The book comes right up to date, discussing current arguments over whether being “colourblind” is the same as being anti-racist — it isn’t — consider the All Lives Matter slogan.

However, Stamped From the Beginning falls short of being a definitive history for a couple of reasons.

It starts from ideas and then links them to the struggle. He says that actions come before justifications, but that is not the way he writes. This makes the book weak on how ideas change through struggle. So it is least able to cope with the most dynamic periods, when ideas and actions change in rapid and complex ways, like the civil war.

Kendi is fascinating on the Enlightenment arguments that were key to developing racism, but also argues — wrongly in my opinion — that racism predated this. The emphasis on ideas makes it hard to explain why President Barack Obama, who understood all the subtle nuances of race, did so little for poor black people while in office.

Kendi divides ideas on race into three categories: racist, assimilationist and anti-racist. Assimilationist ideas are those that say that while black people aren’t inherently inferior, the way to end racism is for black people to accommodate with white society. But many anti-racist activists have held ideas that could be described as assimilationist or even racist.

So he criticises the great anti-slavery and women’s rights activist Sojourner Truth for taking a somewhat confused position on whether black men should get the vote before white women, saying, “After wielding racist ideas against coloured women, the 80 year old legend turned her racist ideas onto coloured men.” But describing her argument like this hardly clarifies our understanding of the issues or the dispute.

The book tries to fit the entire history of racist ideas into five sections, based around the lives of five people.

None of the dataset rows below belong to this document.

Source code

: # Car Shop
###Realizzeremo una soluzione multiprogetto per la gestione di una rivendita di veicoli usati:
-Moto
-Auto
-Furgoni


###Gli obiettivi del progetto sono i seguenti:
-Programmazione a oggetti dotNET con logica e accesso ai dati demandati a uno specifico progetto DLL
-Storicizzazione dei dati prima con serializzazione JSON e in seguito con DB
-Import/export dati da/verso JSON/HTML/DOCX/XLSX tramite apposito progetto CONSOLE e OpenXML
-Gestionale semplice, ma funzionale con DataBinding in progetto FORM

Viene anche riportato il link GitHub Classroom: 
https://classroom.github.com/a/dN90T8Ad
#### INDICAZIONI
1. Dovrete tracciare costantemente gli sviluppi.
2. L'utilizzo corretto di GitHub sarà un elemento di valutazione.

These are racist puritan witch-hunter Cotton Mather, US president Thomas Jefferson (the slave owner who drafted the declaration of independence), anti-slavery newspaper editor William Lloyd Garrison, historian and activist WEB Du Bois and Black Power communist Angela Davis.

Each is important, but using them to sum up the period each lived in is constricting. For instance, Du Bois was politically active until his death in 1963, aged 95. His anti-racism moved from elitist gradualism, through Marxism to a sort of black nationalism. It is hard to cover all these subtleties, while making him representative of a period.

Stamped From the Beginning is full of fascinating facts, but for a history of ideas could do with being clearer.